Piden un sector exclusivo para nadadores en el Paraná
La convivencia entre bañistas y embarcaciones hace del río un lugar cada vez más complejo. El aumento permanente de veleros y lanchas suma riesgos en el agua.  

Sábado 17 de Noviembre de 2012

"Hay que establecer un espacio seguro para los nadadores en el río, de la misma manera que se hacen bicisendas en la calle". La propuesta surgió del integrante de la Federación Rosarina de Natación, ex nadador profesional de aguas abiertas y organizador del Maratón Acuático Ciudad de Rosario, Cristian Fredes, tras la muerte del periodista y nadador Marcelo Abram que el miércoles pasado fue atropellado por una lancha. La convivencia de la navegación comercial y deportiva —lanchas y veleros— con kayacs, motos de agua, bañistas y nadadores de aguas abiertas hacen que el río Paraná sea un espacio cada vez más complejo. Prefectura Naval tiene delimitadas zonas para cada una de las actividades. Sin embargo, muchas de ellas deben coexistir en los mismos espacios y eso, con el aumento de la cantidad de embarcaciones en los últimos años, incrementa los riesgos. En Según Fredes, una solución posible para minimizar los riesgos "es instalar un boyado que delimite un corredor de entre 15 y 20 metros exclusivo para nadadores y que se extienda desde La Florida hasta el Club Remeros Alberdi".

Si bien explicó que "Prefectura tiene ya zonificadas diferentes áreas para el desarrollo las distintas actividades", detalló que "el problema es que no son sectores exclusivos" y agregó: "De hecho en el accidente del miércoles los nadadores estaban en un lugar habilitado para eso, pero que lamentablemente también allí hay circulación de lanchas y otras embarcaciones, y lo que sucede es que siempre el que lleva las de perder es el más débil más allá de que haya tomado todos los recaudos necesarios como llevar el torpedo".

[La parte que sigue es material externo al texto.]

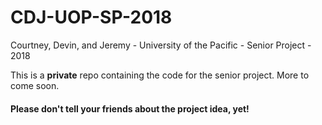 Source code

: # CDJ-UOP-SP-2018
Courtney, Devin, and Jeremy - University of the Pacific - Senior Project - 2018

This is a <b>private</b> repo containing the code for the senior project.  More to come soon.

<h4>Please don't tell your friends about the project idea, yet!</h4> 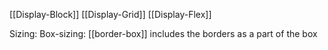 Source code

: [[Display-Block]]
[[Display-Grid]]
[[Display-Flex]]


Sizing:
	Box-sizing: [[border-box]]
		includes the borders as a part of the box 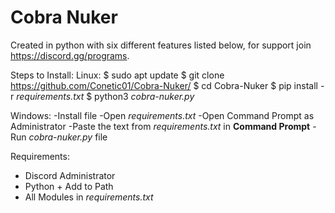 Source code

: # Cobra Nuker
Created in python with six different features listed below, for support join https://discord.gg/programs.

Steps to Install:
 Linux:
  $ sudo apt update
  $ git clone https://github.com/Conetic01/Cobra-Nuker/
  $ cd Cobra-Nuker
  $ pip install -r _requirements.txt_
  $ python3 _cobra-nuker.py_

 Windows:
  -Install file
  -Open _requirements.txt_
  -Open Command Prompt as Administrator
  -Paste the text from _requirements.txt_ in **Command Prompt**
  -Run _cobra-nuker.py_ file

Requirements:
- Discord Administrator
- Python + Add to Path
- All Modules in _requirements.txt_


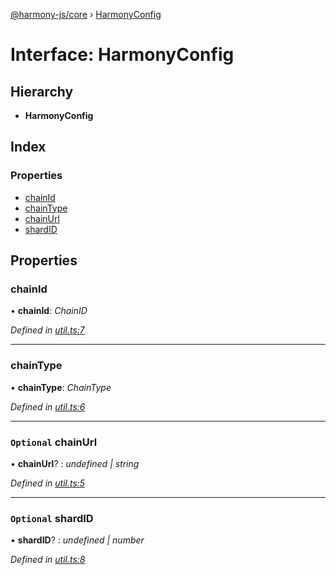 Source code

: [@harmony-js/core](../globals.md) › [HarmonyConfig](harmonyconfig.md)

# Interface: HarmonyConfig

## Hierarchy

* **HarmonyConfig**

## Index

### Properties

* [chainId](harmonyconfig.md#chainid)
* [chainType](harmonyconfig.md#chaintype)
* [chainUrl](harmonyconfig.md#optional-chainurl)
* [shardID](harmonyconfig.md#optional-shardid)

## Properties

###  chainId

• **chainId**: *ChainID*

*Defined in [util.ts:7](https://github.com/FireStack-Lab/Harmony-sdk-core/blob/bb13a3b/packages/harmony-core/src/util.ts#L7)*

___

###  chainType

• **chainType**: *ChainType*

*Defined in [util.ts:6](https://github.com/FireStack-Lab/Harmony-sdk-core/blob/bb13a3b/packages/harmony-core/src/util.ts#L6)*

___

### `Optional` chainUrl

• **chainUrl**? : *undefined | string*

*Defined in [util.ts:5](https://github.com/FireStack-Lab/Harmony-sdk-core/blob/bb13a3b/packages/harmony-core/src/util.ts#L5)*

___

### `Optional` shardID

• **shardID**? : *undefined | number*

*Defined in [util.ts:8](https://github.com/FireStack-Lab/Harmony-sdk-core/blob/bb13a3b/packages/harmony-core/src/util.ts#L8)*

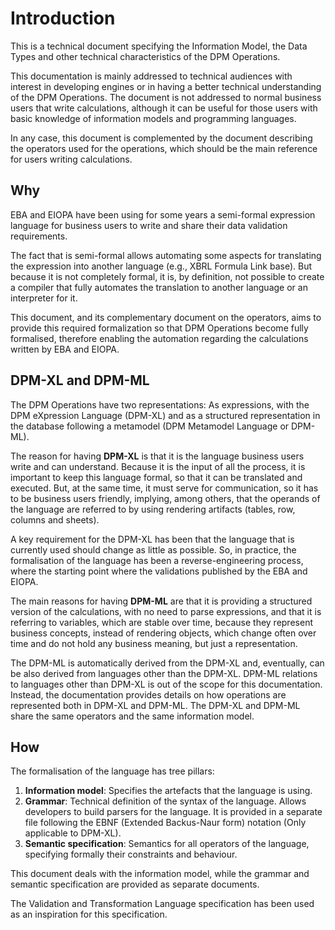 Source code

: # Introduction

This is a technical document specifying the Information Model, the Data Types and other technical characteristics of the DPM Operations.

This documentation is mainly addressed to technical audiences with interest in developing engines or in having a better technical understanding of the DPM Operations. The document is not addressed to normal business users that write calculations, although it can be useful for those users with basic knowledge of information models and programming languages.

In any case, this document is complemented by the document describing the operators used for the operations, which should be the main reference for users writing calculations.

## Why

EBA and EIOPA have been using for some years a semi-formal expression language for business users to write and share their data validation requirements.

The fact that is semi-formal allows automating some aspects for translating the expression into another language (e.g., XBRL Formula Link base). But because it is not completely formal, it is, by definition, not possible to create a compiler that fully automates the translation to another language or an interpreter for it.

This document, and its complementary document on the operators, aims to provide this required formalization so that DPM Operations become fully formalised, therefore enabling the automation regarding the calculations written by EBA and EIOPA.

## DPM-XL and DPM-ML

The DPM Operations have two representations: As expressions, with the DPM eXpression Language (DPM-XL) and as a structured representation in the database following a metamodel (DPM Metamodel Language or DPM-ML).

The reason for having **DPM-XL** is that it is the language business users write and can understand. Because it is the input of all the process, it is important to keep this language formal, so that it can be translated and executed. But, at the same time, it must serve for communication, so it has to be business users friendly, implying, among others, that the operands of the language are referred to by using rendering artifacts (tables, row, columns and sheets).

A key requirement for the DPM-XL has been that the language that is currently used should change as little as possible. So, in practice, the formalisation of the language has been a reverse-engineering process, where the starting point where the validations published by the EBA and EIOPA.

The main reasons for having **DPM-ML** are that it is providing a structured version of the calculations, with no need to parse expressions, and that it is referring to variables, which are stable over time, because they represent business concepts, instead of rendering objects, which change often over time and do not hold any business meaning, but just a representation.

The DPM-ML is automatically derived from the DPM-XL and, eventually, can be also derived from languages other than the DPM-XL. DPM-ML relations to languages other than DPM-XL is out of the scope for this documentation. Instead, the documentation provides details on how operations are represented both in DPM-XL and DPM-ML.
The DPM-XL and DPM-ML share the same operators and the same information model.

## How

The formalisation of the language has tree pillars:

1. **Information model**: Specifies the artefacts that the language is using.
2. **Grammar**: Technical definition of the syntax of the language. Allows developers to build parsers for the language. It is provided in a separate file following the EBNF (Extended Backus-Naur form) notation (Only applicable to DPM-XL).
3. **Semantic specification**: Semantics for all operators of the language, specifying formally their constraints and behaviour.

This document deals with the information model, while the grammar and semantic specification are provided as separate documents.

The Validation and Transformation Language specification has been used as an inspiration for this specification. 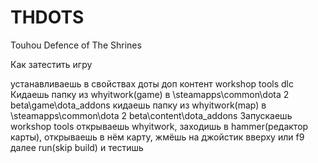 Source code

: # THDOTS
Touhou Defence of The Shrines

Как затестить игру

устанавливаешь в свойствах доты доп контент workshop tools dlc
Кидаешь папку из whyitwork(game) в \steamapps\common\dota 2 beta\game\dota_addons
кидаешь папку из whyitwork(map) в \steamapps\common\dota 2 beta\content\dota_addons
Запускаешь workshop tools открываешь whyitwork, заходишь в hammer(редактор карты), открываешь в нём карту, жмёшь на джойстик вверху или f9 далее run(skip build) и тестишь
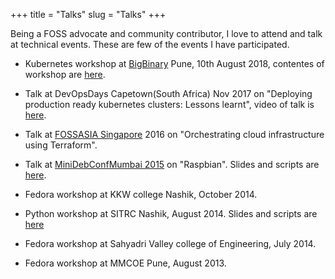 +++
title = "Talks"
slug = "Talks"
+++

Being a FOSS advocate and community contributor, I love to attend and talk at technical events. These are few of the events I have participated.

* Kubernetes workshop at [BigBinary](https://www.bigbinary.com/) Pune, 10th August 2018, contentes of workshop are [here](https://github.com/bigbinary/kubernetes-workshop).

* Talk at DevOpsDays Capetown(South Africa) Nov 2017 on "Deploying production ready kubernetes clusters: Lessons learnt", video of talk is [here](https://www.youtube.com/watch?v=xlYvWwdjXNE).

* Talk at [FOSSASIA Singapore](https://2016.fossasia.org/#speakers) 2016 on "Orchestrating cloud infrastructure using Terraform".

* Talk at [MiniDebConfMumbai 2015](http://in2015.mini.debconf.org/)  on "Raspbian". Slides and scripts are [here](https://github.com/RahulMahale/Talks-and-workshops/tree/master/DebConf).

* Fedora workshop at KKW college Nashik, October 2014.

* Python workshop at SITRC Nashik, August 2014. Slides and scripts are [here](https://github.com/RahulMahale/Talks-and-workshops/tree/master/SITRC)

* Fedora workshop at Sahyadri Valley college of Engineering, July 2014.

* Fedora workshop at MMCOE Pune, August 2013.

En ese marco, el especialista insistió la necesidad de establecer un espacio "seguro" y propuso crear el carril de uso exclusivo para los nadadores. "Actualmente, existe un primer boyado que es para los bañistas: la primera barrera de seguridad. Habría que establecer una segunda barrera de uso prioritario para los nadadores que delimite un carril de entre 15 o 20 metros de ancho y que se prolongue desde La Florida hasta el Club Remeros", remarcó.

Aunque reconoció que "puede ocurrir que las embarcaciones atraviesen ese carril para acercarse a la costa", Fredes indicó que "deberán hacerlo sólo a muy baja velocidad, levantando los motores y tomando los recaudos necesarios a sabiendas de que es un espacio seguro".

Sobre los controles, el especialista indicó que "salvo en temporada de verano donde la fiscalización es intensa y se hace todos los días, en esta época se focaliza más en la navegación comercial", y apuntó que "el Paraná es un río tremendamente ancho y largo, y la jurisdicción de Prefectura Naval es muy grande para el crecimiento que tuvieron estas actividades en los últimos años". Rosario cuenta con el segundo parque náutico del país.

Para el experto, los recursos que tiene Prefectura "se usan intensamente durante la temporada" y aunque prefirió no hacer afirmaciones, sí se animó a conjeturar que ante el crecimiento de las actividades de río "los recursos humanos y materiales de Prefectura probablemente sean insuficientes".